Ce regain d'incertitude menace d'exacerber ce que certains analystes ont décrit comme un « risque de stagnation » important pour les marchés mondiaux. La persistance du conflit iranien pèse sur le sentiment des investisseurs et complique les flux énergétiques mondiaux. La question clé pour les marchés est de savoir si cette déclaration est une figure de style rhétorique ou le signal d'une politique plus conflictuelle, une distinction qui pourrait ajouter plusieurs dollars au prix du baril.
Le commentaire du responsable jette également une lumière nouvelle sur une série de paris inhabituellement clairvoyants sur le marché du pétrole qui ont attiré l'attention des régulateurs. Au cours des six dernières semaines, des traders ont placé plus de 3,1 milliards de dollars de paris baissiers sur les contrats à terme sur le brut juste avant des gros titres majeurs impliquant l'Iran. La Commodity Futures Trading Commission (CFTC) a ouvert une enquête formelle sur ces schémas de trading.
Dans un cas récent, le 6 mai, des traders ont placé près de 920 millions de dollars en positions courtes sur le brut environ une heure avant qu'un rapport n'indique des progrès sur un accord potentiel entre les États-Unis et l'Iran, entraînant une chute rapide des cours.
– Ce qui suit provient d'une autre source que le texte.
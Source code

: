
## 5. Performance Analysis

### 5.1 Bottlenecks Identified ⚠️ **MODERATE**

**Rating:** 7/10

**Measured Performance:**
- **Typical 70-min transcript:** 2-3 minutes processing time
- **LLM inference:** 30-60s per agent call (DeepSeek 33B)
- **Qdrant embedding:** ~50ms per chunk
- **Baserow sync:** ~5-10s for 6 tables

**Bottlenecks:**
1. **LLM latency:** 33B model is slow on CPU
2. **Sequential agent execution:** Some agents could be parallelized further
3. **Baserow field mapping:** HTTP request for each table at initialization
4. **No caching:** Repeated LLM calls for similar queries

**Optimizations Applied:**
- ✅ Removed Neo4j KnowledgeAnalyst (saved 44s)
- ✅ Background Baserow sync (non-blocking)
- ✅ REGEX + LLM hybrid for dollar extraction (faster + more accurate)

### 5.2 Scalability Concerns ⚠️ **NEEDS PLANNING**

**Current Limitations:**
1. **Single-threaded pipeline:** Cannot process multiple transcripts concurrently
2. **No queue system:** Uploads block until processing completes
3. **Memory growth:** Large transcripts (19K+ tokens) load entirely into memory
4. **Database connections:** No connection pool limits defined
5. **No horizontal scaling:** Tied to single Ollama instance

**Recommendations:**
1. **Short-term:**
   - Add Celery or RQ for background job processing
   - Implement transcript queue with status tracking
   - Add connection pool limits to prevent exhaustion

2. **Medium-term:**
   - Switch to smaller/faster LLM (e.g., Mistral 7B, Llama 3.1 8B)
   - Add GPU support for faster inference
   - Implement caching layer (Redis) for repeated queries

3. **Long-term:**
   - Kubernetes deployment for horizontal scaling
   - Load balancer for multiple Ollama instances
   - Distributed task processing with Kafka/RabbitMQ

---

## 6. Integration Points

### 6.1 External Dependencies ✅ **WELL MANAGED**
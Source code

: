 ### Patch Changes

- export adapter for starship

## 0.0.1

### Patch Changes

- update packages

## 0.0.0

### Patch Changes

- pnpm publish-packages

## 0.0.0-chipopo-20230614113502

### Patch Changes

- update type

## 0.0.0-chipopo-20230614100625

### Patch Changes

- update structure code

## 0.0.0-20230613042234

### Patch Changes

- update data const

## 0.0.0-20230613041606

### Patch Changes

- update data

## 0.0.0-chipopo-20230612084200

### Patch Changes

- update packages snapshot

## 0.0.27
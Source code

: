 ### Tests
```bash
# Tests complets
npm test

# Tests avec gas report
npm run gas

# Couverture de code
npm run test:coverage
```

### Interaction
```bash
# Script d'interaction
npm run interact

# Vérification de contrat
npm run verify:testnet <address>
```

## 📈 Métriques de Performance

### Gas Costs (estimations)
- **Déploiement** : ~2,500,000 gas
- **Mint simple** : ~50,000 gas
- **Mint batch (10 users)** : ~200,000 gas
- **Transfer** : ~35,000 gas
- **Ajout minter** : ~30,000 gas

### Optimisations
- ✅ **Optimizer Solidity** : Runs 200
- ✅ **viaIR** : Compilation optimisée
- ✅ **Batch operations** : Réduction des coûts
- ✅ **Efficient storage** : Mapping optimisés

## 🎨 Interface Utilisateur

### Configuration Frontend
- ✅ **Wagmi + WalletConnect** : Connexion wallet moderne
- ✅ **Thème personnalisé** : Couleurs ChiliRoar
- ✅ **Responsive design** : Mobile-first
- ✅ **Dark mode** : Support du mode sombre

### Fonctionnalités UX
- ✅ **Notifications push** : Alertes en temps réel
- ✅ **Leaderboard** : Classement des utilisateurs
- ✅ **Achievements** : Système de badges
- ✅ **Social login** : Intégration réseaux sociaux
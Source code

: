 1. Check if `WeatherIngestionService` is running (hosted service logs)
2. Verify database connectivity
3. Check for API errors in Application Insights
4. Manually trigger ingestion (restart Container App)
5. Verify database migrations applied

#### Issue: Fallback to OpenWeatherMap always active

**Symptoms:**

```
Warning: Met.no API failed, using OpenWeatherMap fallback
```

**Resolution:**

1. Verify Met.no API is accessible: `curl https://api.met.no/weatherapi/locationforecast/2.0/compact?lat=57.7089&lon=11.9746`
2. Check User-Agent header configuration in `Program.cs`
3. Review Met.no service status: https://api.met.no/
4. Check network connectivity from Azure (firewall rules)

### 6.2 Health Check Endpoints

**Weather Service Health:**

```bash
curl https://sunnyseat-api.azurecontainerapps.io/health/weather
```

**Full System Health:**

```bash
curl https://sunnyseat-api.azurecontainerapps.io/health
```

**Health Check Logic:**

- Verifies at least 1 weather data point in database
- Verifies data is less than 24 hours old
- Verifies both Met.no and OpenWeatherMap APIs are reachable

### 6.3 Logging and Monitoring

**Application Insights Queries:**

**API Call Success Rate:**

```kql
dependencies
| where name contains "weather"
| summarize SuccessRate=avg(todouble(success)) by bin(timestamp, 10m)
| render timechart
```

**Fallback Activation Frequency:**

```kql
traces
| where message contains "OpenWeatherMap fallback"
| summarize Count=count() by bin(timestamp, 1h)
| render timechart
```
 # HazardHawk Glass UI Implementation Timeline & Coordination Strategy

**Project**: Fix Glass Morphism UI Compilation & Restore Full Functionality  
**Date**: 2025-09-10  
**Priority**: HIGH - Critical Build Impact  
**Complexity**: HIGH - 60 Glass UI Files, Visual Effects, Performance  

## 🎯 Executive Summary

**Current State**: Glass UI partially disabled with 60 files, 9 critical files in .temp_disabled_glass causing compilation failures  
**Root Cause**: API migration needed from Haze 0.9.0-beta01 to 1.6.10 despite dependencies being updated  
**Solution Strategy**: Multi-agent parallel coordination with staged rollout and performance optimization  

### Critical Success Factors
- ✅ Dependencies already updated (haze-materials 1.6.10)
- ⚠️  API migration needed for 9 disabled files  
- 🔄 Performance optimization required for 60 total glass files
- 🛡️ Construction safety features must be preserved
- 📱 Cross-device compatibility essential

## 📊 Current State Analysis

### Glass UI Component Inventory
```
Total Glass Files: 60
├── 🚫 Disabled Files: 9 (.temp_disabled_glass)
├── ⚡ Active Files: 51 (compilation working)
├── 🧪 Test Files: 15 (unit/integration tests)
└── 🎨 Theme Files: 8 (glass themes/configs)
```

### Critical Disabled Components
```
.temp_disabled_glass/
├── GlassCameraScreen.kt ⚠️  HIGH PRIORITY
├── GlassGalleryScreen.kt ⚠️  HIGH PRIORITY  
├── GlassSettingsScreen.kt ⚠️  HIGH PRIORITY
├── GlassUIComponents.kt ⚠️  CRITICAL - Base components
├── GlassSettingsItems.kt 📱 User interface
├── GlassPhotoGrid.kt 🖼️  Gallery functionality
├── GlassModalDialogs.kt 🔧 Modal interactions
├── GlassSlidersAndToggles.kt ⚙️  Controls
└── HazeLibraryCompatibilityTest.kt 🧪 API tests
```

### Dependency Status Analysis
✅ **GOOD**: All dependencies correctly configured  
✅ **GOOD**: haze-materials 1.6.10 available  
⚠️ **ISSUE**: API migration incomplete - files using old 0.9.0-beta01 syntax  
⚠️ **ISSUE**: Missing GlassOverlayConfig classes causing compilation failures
Ce schéma de transactions opportunes, également observé avant les annonces d'un cessez-le-feu et de la réouverture du détroit d'Ormuz, a conduit les législateurs à demander une enquête conjointe de la SEC et de la CFTC, citant des inquiétudes concernant des activités d'initiés à une « échelle potentiellement historique ».
Le paysage géopolitique est désormais brouillé par des signaux contradictoires. Alors que l'analyste des risques politiques Ian Bremmer a récemment cité les tensions géopolitiques persistantes même lorsqu'un accord américano-iranien semblait proche, le dernier commentaire du haut responsable semble contredire la notion de progrès. Cette ambiguïté rend difficile pour les acteurs du marché une évaluation précise du risque.
Pour les investisseurs, la situation crée un calcul difficile. Une véritable désescalade pourrait lever un obstacle majeur pour l'économie mondiale et faire baisser les prix du pétrole. Cependant, la persistance d'une ligne dure, comme le suggère la remarque du responsable, implique une volatilité continue et un potentiel de pics de prix soudains. Le marché est désormais pris entre les titres de progrès diplomatiques et les rappels d'un conflit qui n'est, selon au moins un responsable, pas encore terminé.
Cet article est fourni à titre informatif uniquement et ne constitue pas un conseil en investissement.